Minutes later I climbed in beside Calloway and threw my small holdall onto the back seat, where there was already a compact bundle.
“Thank you, Roderick,” said Calloway, as he attempted to steer onto the main road and light one of his dreadful cigarettes at the same time. “It’s good to have someone with me whom I can trust.”
“Where are we going?”
“Oh, didn’t I say? We’re going to Lower Bedhoe.”
“Something has happened at the dig,” I said.
He nodded. “Last week I had a call from that American lad, Porter. He’s not at the dig any more and he’s anxious about what might be going on there. I got Porter to come and see me and I recorded what he had to say. Listen.”
Calloway loaded an audio cassette into the car’s unit and pressed the play button. Ken Porter’s voice came from the speakers, hesitant at first as if unused to speaking into a microphone, then gaining in confidence as he proceeded.
“It was about a month after your visit that we broke through into the tomb,” Porter started. “That may seem a long time to a layman, but in archaeological work you must go carefully so that you don’t damage anything important.
“The earth was packed solidly around the boulder which sealed the tomb and when we had cleaned all the dirt away we found that the gap between the stone and the portal was sealed with some form of cement which was in good condition and very hard.
“It was decided to concentrate at first on removing a small section of the seal, perhaps about five or six inches. Once we had broken through that we should be able to see if there was any danger of damaging the tomb’s contents. If the area behind the seal seemed to be clear, then we could remove the remainder with more vigour.
“When we started to chip away, we found that the cement was quite thick. It took several of us, working in relays, a couple of days to get through. You have been in that cramped, stuffy place and so you can probably guess what it was like. Doctor Wayt stuck it out well, staying down there most of the time to supervise.
“At last we judged that there was the thinnest layer of the seal left to remove. We all agreed that the honour of the final breakthrough should go to Doctor Wayt.
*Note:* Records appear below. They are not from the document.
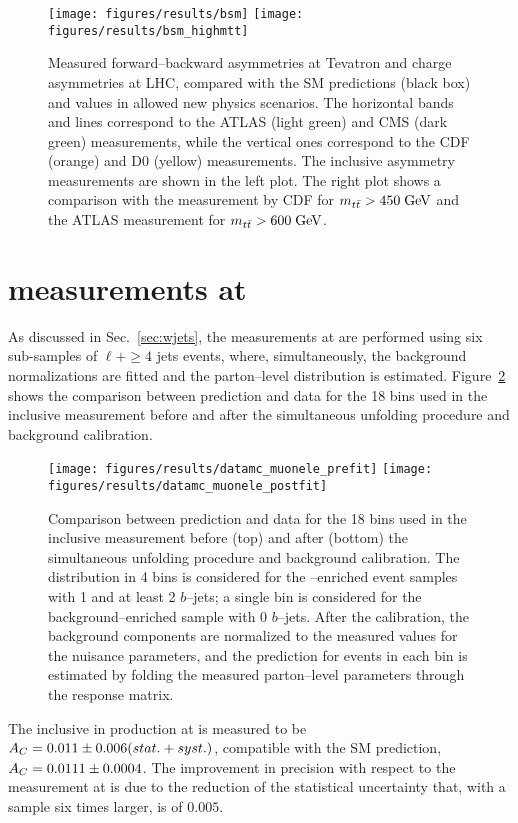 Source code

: \begin{figure}[!htb]
  \centering
  \texttt{[image: figures/results/bsm]}
  \texttt{[image: figures/results/bsm\_highmtt]}
  \caption{Measured forward--backward asymmetries \afb{} at Tevatron
    and charge asymmetries \ac{} at LHC, compared with the SM
    predictions (black box) and values in allowed new physics
    scenarios. The horizontal bands and lines correspond to the ATLAS
    (light green) and CMS (dark green) measurements, while the
    vertical ones correspond to the CDF (orange) and D0 (yellow)
    measurements. The inclusive asymmetry measurements are shown in
    the left plot. The right plot shows a comparison with the \afb{}
    measurement by CDF for $m_{t\bar{t}}{} > 450 \; \mathrm{GeV}{}$ and the ATLAS \ac{}
    measurement for $m_{t\bar{t}}{} > 600 \; \mathrm{GeV}{}$.}
  \label{fig:summarybsm}
\end{figure}


\section{\ac{} measurements at \eighttev{}}
\label{sec:res8tev}

As discussed in Sec.~\ref{sec:wjets}, the measurements at \eighttev{}
are performed using six sub-samples of $\ell{}+\ge4$ jets events,
where, simultaneously, the background normalizations are fitted and
the parton--level \dy{} distribution is
estimated. Figure~\ref{fig:dy8tev} shows the comparison between
prediction and data for the 18 bins used in the inclusive \ac{}
measurement before and after the simultaneous unfolding procedure and
background calibration.
\begin{figure}[!htb]\centering
  \texttt{[image: figures/results/datamc\_muonele\_prefit]} 
  \texttt{[image: figures/results/datamc\_muonele\_postfit]} 
  \caption{Comparison between prediction and data for the 18 bins used
  in the inclusive \ac{} measurement before (top) and after (bottom)
  the simultaneous unfolding procedure and background calibration. The
  \dy{} distribution in 4 bins is considered for the
  \ttbar{}--enriched event samples with 1 and at least 2 $b$--jets; a
  single bin is considered for the background--enriched sample with 0
  $b$--jets. After the calibration, the background components are
  normalized to the measured values for the nuisance parameters, and
  the prediction for \ttbar{} events in each bin is estimated by
  folding the measured parton--level parameters through the response
  matrix.}
  \label{fig:dy8tev}
\end{figure}
The inclusive \ac{} in \ttbar{} production at \eighttev{} is measured to be
$A_C{}= 0.011\pm0.006(stat.+syst.)$, compatible with the SM prediction,
$A_C{}=0.0111\pm0.0004$. The improvement in precision with respect to
the measurement at \seventev{} is due to the reduction of the
statistical uncertainty that, with a \ttbar{} sample six times larger,
is of $0.005$.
He demurred, but it was his dig, which his persistence had made possible, and so we persuaded him.
“As many of us as possible huddled into that confined space before the sepulchre, all waiting eagerly for the great moment, while the remainder crowded about the entrance to the barrow.
“Wayt took a hammer and chisel and carefully tapped round the edges of the remaining piece of the barrier. It gave and fell into the tomb and there was a small crashing sound as it shattered on the inside ground. ‘Sounds like they must have gone to the trouble of constructing a stone floor in there,’ Doctor Wayt told us. ‘Somebody pass me a flashlight and I’ll take a look.’
“He held the light high and to the right and put his face as close to the freshly-opened gap as was possible. Then we heard a sort of puffing or hissing noise and Wayt cried out before falling back in a swoon. There were a few startled shouts and some muted panic, and I heard someone say, ‘He must have inhaled bad air!’